O presidente-executivo da Abicalçados, Haroldo Ferreira, destaca que, mesmo com uma base de comparação deprimida pelo auge do novo coronavírus no ano passado, o resultado aponta para uma recuperação das exportações. “Com a retomada da demanda internacional por calçados, devemos fechar o ano com um incremento de cerca de 13% nos embarques”, projeta. Segundo o dirigente, além do ambiente mais positivo, com o avanço da vacinação em massa e a normalização do comércio, o câmbio vem favorecendo a formação de preços mais competitivos para o produto brasileiro.

No quadrimestre, o principal destino do calçado brasileiro no exterior foi os Estados Unidos, para onde foram embarcados 4,26 milhões de pares, que geraram US$ 53,56 milhões, altas de 36,5% em volume e de 4,6% em dólares na relação com o período correspondente de 2020.

O segundo destino do primeiro quadrimestre foi a Argentina, para onde foram enviados 3,17 milhões de pares por US$ 28,61 milhões, altas de 18,3% e 2,2%, respectivamente, ante o mesmo ínterim do ano passado.  Completando o ranking de destinos do quadrimestre, a França importou 2,76 milhões de pares verde-amarelos, pelos quais pagou US$ 19,51 milhões, altas de 11,3% e 21,1%, respectivamente, em relação a 2020.

RS aumenta embarques

O principal exportador de calçados do Brasil no quadrimestre foi o Rio Grande do Sul. No período, as fábricas gaúchas embarcaram 9,8 milhões de pares, pelos quais foram pagos US$ 111,9 milhões, incremento de 15,6% em volume e queda de 2,4% em receita no comparativo com o mesmo período de 2020.

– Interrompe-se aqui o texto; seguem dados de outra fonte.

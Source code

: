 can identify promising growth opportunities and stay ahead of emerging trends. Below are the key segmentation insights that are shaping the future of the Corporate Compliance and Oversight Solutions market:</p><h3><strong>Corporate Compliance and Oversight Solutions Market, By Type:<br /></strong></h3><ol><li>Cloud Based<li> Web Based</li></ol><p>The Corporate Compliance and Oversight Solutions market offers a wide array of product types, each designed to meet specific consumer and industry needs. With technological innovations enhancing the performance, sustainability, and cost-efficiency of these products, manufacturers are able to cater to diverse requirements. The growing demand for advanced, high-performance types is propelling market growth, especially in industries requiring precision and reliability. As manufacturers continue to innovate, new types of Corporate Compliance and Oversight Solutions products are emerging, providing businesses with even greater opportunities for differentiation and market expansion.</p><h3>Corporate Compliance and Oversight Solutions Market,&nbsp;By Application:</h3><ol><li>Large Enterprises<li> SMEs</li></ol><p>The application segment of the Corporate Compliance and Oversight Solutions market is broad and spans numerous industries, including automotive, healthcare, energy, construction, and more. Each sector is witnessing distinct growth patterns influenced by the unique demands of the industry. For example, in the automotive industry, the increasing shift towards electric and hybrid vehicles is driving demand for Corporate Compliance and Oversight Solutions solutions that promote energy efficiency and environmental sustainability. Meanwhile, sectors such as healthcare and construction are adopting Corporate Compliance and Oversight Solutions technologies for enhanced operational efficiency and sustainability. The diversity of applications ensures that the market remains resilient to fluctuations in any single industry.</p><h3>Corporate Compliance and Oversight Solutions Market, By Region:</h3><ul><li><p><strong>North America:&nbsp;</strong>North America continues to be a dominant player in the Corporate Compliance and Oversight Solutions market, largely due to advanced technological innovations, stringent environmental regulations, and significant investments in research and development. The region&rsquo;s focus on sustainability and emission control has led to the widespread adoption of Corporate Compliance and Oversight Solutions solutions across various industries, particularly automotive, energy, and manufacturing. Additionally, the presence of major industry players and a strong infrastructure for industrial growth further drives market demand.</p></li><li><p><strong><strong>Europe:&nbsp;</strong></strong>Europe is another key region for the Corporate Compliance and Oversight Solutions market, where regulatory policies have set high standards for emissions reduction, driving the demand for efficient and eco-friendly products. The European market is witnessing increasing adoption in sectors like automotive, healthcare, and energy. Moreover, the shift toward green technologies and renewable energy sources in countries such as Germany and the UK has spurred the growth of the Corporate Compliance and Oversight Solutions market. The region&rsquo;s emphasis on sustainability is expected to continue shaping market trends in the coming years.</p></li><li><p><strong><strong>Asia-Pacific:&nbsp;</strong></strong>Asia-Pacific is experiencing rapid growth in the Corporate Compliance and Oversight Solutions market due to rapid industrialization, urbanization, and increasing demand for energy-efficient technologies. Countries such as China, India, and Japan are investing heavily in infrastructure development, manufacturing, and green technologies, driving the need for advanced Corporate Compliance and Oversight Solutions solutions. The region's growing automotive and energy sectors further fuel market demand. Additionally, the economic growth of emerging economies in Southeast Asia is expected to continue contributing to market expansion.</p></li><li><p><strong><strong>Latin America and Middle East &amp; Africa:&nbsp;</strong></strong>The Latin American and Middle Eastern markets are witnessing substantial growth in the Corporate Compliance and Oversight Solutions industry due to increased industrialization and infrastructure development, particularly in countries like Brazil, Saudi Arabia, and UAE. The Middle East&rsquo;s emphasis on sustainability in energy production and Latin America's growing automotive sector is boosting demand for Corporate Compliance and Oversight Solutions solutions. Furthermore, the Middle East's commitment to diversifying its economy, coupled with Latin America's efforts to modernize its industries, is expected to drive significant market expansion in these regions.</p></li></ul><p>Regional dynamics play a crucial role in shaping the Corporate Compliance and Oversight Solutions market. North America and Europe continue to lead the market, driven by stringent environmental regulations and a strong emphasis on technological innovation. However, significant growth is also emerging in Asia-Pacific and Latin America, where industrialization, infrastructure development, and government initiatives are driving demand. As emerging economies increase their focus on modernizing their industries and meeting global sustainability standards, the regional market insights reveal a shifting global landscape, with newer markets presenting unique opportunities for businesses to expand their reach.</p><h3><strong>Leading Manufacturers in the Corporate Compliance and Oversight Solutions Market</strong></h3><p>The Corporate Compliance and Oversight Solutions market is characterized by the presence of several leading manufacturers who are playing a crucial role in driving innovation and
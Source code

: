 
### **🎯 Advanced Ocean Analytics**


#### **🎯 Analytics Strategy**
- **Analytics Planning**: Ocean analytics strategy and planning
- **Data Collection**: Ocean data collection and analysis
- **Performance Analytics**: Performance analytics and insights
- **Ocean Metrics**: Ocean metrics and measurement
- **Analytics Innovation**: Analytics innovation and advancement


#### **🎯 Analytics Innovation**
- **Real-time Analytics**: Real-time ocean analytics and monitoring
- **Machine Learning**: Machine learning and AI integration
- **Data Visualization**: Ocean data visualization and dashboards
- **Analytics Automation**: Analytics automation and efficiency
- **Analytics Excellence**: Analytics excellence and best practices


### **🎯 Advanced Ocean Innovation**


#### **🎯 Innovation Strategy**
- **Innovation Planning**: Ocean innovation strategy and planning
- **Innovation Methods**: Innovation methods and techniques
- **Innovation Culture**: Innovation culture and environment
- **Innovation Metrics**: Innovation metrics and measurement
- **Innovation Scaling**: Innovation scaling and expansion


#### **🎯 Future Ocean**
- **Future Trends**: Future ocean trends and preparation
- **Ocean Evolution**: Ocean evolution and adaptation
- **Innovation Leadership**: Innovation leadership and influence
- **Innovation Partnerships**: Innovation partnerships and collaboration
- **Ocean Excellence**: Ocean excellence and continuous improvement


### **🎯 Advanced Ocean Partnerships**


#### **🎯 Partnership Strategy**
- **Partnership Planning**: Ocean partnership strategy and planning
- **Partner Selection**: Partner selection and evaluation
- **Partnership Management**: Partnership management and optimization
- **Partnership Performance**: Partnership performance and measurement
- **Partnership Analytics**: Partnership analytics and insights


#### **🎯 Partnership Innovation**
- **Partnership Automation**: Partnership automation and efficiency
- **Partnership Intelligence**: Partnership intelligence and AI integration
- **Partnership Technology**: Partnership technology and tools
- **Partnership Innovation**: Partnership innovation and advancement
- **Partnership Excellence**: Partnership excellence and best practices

O segundo exportador do período foi o Ceará, de onde partiram 13,68 milhões de pares por US$ 69 milhões, alta de 1,7% em volume e queda de 7,7% em dólares na relação com o mesmo intervalo do ano passado.

Registrando alta em volume e receita, São Paulo foi o terceiro exportador do primeiro quadrimestre do ano. No período, as fábricas paulistas embarcaram 2,78 milhões de pares, pelos quais receberam US$ 27,68 milhões, altas de 19,5% e de 3,4%, respectivamente, ante 2020.

Impulsionadas pela Ásia, importações crescem 68,2% em abril

Assim como as exportações, as importações de calçados registraram incremento em abril, mês em que entraram no Brasil 2,17 milhões de pares por US$ 32,6 milhões, altas de 49,7% em volume e de 68,2% em receita no comparativo com o mesmo mês de 2020. As principais origens do mês quatro foram os países asiáticos. O Vietnã enviou 878,74 mil pares por US$ 18,23 milhões, altas de 41,8% e 83,2% ante abril de 2020; a Indonésia enviou 387 mil pares por US$ 7,3 milhões, altas de 56,4% e 63,9%; e a China enviou 726,3 mil pares por US$ 3,28 milhões, altas de 63,9% e 31,1%. “Esses dados revelam que os países asiáticos continuam utilizando o Brasil como destino para a desova de excedentes de calçados do mercado internacional”, avalia Ferreira.

Já no acumulado do quadrimestre, as importações somaram 8,93 milhões de pares e US$ 107,98 milhões, quedas de 14,6% e de 12,4%, respectivamente, ante o mesmo período do ano passado. As principais origens das importações foram os países asiáticos (Vietnã, 3,1 milhões de pares e US$ 60,9 milhões, quedas de 25,6% e 13,2% ante 2020; Indonésia, 1 milhão de pares e US$ 17,88 milhões, quedas de 16,9% e 12,5%; e China, 4,1 milhões de pares e US$ 14,12 milhões, quedas de 1,3% e 12,8%).

Em partes de calçados – cabedais, solas, saltos, palmilhas etc – as importações do quadrimestre foram equivalentes a US$ 8 milhões, 6,1% menos do que no mesmo período do ano passado. As principais origens foram Paraguai, Vietnã e China.